Peter Hanna
Associate Editor
Loyola University Chicago School of Law, JD 2026
In April of 2024, The Federal Trade Commission (FTC) issued their final rule banning non-competes across the nation in an effort to promote competition. A non-compete contract is an agreement between an employee and an employer where the employee agrees not to work for competitors or start a competing business for a certain period after leaving the company. Non-competes are meant to protect the employer’s business secrets, customers, or sensitive information from being used by rivals. The FTC’s proposed rule aimed to eliminate nearly all non-compete clauses and declare them an “unfair method of competition” under the rule. The rule would affect existing agreements, except for certain senior executives, and require employers to notify affected workers of its enforcement. It also sought to prohibit employers from entering into nearly all new non-compete agreements after the effective date of September 4th. Since the original publishing of the rule and leadup to the effective date, there have been many new developments in reaction to the final rule. This includes some precedent-setting legal decisions as well as actions taken by various state governments. With these developments, the current status has been altered, which could lead to a number of possible short-term outcomes.
Current legal status
One of the main decisions that arose from the litigation of this issue includes Ryan LLC v. Federal Trade Commission, which included the Chamber of Commerce of the United States and the Texas Association of Business joining the suit as plaintiff intervenors. U.S. District Judge Ada Brown of the Northern District of Texas set aside the FTC’s ban on non-competes and held that it shall not be enforced or otherwise take effect nationwide. In her opinion, she wrote that “the text and the structure of the FTC Act reveal the FTC lacks substantive rule-making authority with respect to unfair methods of competition” and that “the Rule is arbitrary and capricious because it is unreasonably overbroad without a reasonable explanation.” She emphasized that the role of an administrative agency is to do as told by Congress and not to do what the agency thinks it should do on its own. Along with this decision, Properties of the Villages, Inc. v. FTC, a suit brought by an active adult community in central Florida, also garnered a ruling in favor of the plaintiffs in the form of a preliminary injunction. However, both these decisions are considered to be injunctions preventing the FTC Rule from being enforced, but only as to the plaintiffs. Some cases remain active, including ATS Tree Services v. FTC, which will continue to affect the application of the Act. A decision in this case is expected before the end of 2024, and given these outcomes, the matter could very likely be escalated to the U.S. Supreme Court for a final ruling, since this involves questions of administrative authority and federal regulatory overreach.
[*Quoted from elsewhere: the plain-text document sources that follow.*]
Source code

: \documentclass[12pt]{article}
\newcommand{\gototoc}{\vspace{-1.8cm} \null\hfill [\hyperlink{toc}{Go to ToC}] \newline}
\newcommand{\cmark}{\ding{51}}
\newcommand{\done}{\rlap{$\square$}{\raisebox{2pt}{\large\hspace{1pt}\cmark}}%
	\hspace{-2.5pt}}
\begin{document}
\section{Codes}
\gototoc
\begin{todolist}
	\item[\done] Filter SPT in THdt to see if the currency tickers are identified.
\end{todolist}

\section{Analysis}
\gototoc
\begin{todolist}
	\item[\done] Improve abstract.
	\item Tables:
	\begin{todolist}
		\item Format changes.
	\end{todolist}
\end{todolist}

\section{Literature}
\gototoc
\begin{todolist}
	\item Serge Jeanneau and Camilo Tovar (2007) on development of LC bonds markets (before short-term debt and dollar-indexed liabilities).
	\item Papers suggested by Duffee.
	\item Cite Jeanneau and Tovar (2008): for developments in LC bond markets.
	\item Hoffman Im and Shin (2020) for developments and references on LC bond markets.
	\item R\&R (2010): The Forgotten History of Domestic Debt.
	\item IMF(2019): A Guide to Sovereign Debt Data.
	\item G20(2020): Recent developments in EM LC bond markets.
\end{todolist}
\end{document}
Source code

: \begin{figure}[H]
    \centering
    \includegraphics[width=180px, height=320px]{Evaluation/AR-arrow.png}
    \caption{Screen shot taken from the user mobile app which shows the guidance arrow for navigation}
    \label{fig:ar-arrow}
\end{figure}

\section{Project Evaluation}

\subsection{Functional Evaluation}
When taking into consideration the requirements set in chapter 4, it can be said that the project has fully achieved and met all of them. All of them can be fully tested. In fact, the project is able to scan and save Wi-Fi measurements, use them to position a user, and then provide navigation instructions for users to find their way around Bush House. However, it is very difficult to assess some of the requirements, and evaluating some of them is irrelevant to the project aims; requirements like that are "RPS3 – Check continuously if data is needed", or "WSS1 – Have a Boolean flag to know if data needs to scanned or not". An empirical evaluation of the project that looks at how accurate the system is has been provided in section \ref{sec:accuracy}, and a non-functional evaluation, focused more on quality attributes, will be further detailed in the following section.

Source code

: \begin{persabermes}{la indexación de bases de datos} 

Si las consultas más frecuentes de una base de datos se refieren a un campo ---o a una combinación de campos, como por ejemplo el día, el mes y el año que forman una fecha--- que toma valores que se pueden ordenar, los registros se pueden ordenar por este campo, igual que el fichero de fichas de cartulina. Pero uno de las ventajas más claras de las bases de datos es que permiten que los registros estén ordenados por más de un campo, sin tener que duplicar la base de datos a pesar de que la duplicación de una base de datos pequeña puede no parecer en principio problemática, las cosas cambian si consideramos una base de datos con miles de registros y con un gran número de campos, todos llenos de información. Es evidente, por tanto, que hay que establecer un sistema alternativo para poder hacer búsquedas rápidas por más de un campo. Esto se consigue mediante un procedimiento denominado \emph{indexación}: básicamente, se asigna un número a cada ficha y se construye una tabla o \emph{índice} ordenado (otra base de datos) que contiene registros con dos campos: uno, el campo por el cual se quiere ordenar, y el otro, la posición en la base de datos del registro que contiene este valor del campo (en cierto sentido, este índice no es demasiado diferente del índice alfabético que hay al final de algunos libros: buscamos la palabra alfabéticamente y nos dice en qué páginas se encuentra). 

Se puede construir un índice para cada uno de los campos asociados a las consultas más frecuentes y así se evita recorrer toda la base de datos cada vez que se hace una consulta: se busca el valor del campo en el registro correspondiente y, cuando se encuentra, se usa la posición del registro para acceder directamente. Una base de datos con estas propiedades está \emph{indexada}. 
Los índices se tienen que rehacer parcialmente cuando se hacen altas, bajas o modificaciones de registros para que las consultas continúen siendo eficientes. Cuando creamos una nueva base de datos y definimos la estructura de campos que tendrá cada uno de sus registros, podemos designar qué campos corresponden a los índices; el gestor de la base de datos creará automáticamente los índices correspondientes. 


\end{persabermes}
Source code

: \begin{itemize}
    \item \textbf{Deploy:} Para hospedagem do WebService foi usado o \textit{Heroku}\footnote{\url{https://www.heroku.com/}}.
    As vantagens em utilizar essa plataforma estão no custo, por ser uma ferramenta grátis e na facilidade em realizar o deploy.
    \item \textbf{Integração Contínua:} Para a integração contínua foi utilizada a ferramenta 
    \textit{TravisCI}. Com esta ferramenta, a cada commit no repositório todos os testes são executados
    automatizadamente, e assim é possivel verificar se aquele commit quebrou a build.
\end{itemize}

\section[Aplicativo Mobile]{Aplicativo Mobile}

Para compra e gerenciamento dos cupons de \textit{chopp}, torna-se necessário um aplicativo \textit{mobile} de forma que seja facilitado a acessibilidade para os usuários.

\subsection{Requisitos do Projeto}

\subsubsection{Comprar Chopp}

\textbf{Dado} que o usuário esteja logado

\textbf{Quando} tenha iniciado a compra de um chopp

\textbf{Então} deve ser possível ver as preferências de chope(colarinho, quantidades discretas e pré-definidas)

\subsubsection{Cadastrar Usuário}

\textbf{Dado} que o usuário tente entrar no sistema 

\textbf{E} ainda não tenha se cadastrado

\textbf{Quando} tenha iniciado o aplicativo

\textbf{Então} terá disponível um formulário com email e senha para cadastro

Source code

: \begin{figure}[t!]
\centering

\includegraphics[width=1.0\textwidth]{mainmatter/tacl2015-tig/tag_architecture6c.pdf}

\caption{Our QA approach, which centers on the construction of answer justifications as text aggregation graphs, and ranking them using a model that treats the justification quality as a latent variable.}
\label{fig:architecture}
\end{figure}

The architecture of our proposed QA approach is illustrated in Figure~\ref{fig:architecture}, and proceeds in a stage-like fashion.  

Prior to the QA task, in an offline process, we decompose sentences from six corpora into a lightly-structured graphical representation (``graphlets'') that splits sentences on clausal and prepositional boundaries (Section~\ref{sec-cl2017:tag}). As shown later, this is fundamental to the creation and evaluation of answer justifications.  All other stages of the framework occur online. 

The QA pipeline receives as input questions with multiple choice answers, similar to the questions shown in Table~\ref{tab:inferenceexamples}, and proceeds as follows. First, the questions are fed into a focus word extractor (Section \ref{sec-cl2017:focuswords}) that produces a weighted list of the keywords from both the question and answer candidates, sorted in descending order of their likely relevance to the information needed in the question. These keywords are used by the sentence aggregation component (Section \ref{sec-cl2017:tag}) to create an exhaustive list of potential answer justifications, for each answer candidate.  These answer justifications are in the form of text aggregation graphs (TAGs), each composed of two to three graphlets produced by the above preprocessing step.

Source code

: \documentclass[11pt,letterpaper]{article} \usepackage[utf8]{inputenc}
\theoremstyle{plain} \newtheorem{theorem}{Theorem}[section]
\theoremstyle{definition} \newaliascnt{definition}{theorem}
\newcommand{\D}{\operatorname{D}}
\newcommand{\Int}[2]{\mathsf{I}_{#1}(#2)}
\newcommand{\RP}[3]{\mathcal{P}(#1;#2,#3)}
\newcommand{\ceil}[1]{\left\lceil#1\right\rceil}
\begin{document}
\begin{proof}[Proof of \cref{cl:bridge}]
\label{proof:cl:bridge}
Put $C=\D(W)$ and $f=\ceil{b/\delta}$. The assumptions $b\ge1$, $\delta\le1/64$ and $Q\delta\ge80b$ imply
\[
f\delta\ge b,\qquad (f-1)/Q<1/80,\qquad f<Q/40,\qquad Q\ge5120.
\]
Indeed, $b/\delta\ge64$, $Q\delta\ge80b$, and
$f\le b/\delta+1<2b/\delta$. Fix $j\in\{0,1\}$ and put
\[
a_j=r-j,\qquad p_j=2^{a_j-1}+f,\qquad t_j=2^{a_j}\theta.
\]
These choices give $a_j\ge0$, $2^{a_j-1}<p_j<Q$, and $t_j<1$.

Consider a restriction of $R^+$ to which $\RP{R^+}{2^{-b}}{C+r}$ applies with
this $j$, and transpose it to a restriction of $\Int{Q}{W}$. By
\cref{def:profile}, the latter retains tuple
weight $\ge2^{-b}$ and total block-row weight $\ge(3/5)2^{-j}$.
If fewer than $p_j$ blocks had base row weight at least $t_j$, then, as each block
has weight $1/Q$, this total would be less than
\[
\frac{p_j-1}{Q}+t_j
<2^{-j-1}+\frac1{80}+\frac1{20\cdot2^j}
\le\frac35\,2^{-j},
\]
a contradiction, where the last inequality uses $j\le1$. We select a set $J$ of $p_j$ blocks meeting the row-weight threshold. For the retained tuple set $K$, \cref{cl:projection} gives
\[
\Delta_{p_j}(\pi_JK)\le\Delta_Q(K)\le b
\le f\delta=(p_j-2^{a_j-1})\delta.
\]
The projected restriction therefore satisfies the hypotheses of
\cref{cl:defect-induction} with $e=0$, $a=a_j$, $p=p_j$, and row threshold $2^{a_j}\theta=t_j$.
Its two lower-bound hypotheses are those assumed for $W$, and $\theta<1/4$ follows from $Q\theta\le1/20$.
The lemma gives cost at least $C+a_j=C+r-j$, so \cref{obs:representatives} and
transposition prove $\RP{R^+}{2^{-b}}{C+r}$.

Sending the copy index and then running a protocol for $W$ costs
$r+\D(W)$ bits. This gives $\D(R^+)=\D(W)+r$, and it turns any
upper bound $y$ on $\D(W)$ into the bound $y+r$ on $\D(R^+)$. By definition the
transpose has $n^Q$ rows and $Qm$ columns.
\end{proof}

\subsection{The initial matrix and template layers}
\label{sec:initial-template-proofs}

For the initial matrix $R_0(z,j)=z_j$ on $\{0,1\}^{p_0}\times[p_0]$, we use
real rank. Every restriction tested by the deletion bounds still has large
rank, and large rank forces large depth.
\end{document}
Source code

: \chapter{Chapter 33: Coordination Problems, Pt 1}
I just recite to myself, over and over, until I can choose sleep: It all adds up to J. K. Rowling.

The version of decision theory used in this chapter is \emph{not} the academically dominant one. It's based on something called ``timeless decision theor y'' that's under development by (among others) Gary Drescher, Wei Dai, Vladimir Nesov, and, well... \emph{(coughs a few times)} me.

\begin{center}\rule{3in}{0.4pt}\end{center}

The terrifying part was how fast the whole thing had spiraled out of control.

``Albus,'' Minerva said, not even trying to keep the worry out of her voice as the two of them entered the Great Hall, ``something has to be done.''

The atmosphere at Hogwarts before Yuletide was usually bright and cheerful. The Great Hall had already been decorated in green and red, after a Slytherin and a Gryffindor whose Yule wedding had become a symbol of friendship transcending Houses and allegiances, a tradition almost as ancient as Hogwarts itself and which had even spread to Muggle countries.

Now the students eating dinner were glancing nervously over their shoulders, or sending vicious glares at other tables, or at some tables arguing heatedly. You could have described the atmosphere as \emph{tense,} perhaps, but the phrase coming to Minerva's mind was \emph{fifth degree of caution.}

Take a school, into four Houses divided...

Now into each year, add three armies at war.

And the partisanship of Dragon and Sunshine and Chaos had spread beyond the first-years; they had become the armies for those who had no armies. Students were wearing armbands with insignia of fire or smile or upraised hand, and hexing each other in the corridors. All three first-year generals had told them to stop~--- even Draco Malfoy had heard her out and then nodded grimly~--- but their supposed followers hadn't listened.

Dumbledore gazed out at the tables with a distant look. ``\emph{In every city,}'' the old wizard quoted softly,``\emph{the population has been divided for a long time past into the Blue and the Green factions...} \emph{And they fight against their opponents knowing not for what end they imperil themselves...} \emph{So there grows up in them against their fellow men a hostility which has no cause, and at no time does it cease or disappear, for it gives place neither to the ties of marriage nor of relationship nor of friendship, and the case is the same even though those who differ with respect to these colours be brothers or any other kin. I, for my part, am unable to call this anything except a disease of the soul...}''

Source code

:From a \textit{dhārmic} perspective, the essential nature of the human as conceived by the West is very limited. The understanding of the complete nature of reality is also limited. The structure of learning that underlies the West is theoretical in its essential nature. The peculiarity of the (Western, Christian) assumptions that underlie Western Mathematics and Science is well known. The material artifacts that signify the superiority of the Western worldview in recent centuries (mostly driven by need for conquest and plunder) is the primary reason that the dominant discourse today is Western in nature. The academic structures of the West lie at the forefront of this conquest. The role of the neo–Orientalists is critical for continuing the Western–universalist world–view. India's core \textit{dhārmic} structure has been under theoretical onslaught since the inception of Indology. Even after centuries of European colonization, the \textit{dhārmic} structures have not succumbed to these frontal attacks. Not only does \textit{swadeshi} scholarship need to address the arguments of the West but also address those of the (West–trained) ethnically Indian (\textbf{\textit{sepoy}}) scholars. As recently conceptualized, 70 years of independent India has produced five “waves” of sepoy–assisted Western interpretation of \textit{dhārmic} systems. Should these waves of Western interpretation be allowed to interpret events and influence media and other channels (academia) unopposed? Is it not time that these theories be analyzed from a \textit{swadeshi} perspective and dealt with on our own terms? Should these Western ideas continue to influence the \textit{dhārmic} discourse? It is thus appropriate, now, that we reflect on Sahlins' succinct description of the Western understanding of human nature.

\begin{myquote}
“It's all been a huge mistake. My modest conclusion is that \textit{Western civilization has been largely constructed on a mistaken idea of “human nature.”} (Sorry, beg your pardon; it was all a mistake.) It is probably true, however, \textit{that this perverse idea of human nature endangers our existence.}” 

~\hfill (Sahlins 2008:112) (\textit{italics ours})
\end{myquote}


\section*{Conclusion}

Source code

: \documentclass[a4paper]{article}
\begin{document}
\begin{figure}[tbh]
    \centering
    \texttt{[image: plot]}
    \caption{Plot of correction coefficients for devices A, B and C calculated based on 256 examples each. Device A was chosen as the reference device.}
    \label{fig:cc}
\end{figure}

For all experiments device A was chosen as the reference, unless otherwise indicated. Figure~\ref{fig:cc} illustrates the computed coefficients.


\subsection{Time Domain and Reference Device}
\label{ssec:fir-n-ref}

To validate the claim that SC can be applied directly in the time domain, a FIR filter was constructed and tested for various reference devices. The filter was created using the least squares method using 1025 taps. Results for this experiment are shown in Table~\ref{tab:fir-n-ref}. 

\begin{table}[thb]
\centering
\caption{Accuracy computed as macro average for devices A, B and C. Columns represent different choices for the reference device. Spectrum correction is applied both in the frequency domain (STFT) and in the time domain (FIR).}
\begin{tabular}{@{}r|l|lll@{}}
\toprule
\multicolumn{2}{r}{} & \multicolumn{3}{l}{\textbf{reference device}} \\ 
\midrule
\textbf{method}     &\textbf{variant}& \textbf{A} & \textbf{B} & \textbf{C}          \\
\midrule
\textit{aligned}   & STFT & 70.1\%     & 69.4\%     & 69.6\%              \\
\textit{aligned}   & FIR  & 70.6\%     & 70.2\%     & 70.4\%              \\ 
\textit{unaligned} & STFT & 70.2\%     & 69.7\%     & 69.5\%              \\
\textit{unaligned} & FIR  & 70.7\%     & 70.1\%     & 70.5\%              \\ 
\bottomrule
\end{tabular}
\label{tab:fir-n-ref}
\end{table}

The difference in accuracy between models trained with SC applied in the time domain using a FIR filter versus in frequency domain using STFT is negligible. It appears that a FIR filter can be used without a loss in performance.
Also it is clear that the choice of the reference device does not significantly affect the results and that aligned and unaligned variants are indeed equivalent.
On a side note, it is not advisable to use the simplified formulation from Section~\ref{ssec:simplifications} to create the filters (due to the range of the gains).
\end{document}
Action taken by several states
Even if the national ruling made by the FTC is rejected judicially, employers may still face restrictions on their noncompete agreements included in employee contracts at a state level. For example, Minnesota, North Dakota, California, and Oklahoma do not recognize non-compete agreements at all. Many other states have placed some sort of restrictions on these contractual agreements as well, and this trend is expected to continue. This could turn problematic for larger companies with employees nationwide, and a concise form of federal regulation may be required to sustain fair competition around the United States. Employers must stay alert as they navigate these new legal environments while ensuring compliance with both federal developments and state-level regulations. It is important for employers to be prepared for potential changes depending on the ongoing legal outcomes.
What are the arguments for and against the ban?
Proponents of the ban argue that there is empirical evidence which illustrates that non-compete clauses can harm workers, consumers, employee mobility, and innovation by eliminating any new avenues for new inventions, competing companies, and multiple options for similar services. They further argue that strict laws already serve to protect trade secrets, diminishing the need to prevent an important competitive aspect of our economy. On the other hand, those against the ban argue that the FTC’s decision to ban non-compete agreements could significantly harm businesses and the economy. Without them, industries reliant on specialized knowledge may struggle to innovate. Small and mid-sized companies, in particular, depend on non-competes to protect themselves from larger competitors. The ban could also lead to a talent drain, as employees may leave for higher-paying rivals after receiving expensive training, making it harder for companies to recoup their investment and discouraging further innovation.
Near future possibilities
The future of the rule remains unclear, with inevitable, long-lasting litigation that could delay any final implementation for years. If upheld, it would be an enormous shift in how employers go about restrictive covenants, pushing companies to lean on other approaches such as confidentiality clauses or non-solicitation agreements to guard their business interests. It is important that a regulatory framework comes about in order to make compliance easier to attain by all types of businesses around the country. But as of now, employers can take precautions and prepare contingencies, review their existing contracts, and consider alternative protections for proprietary information and trade secrets.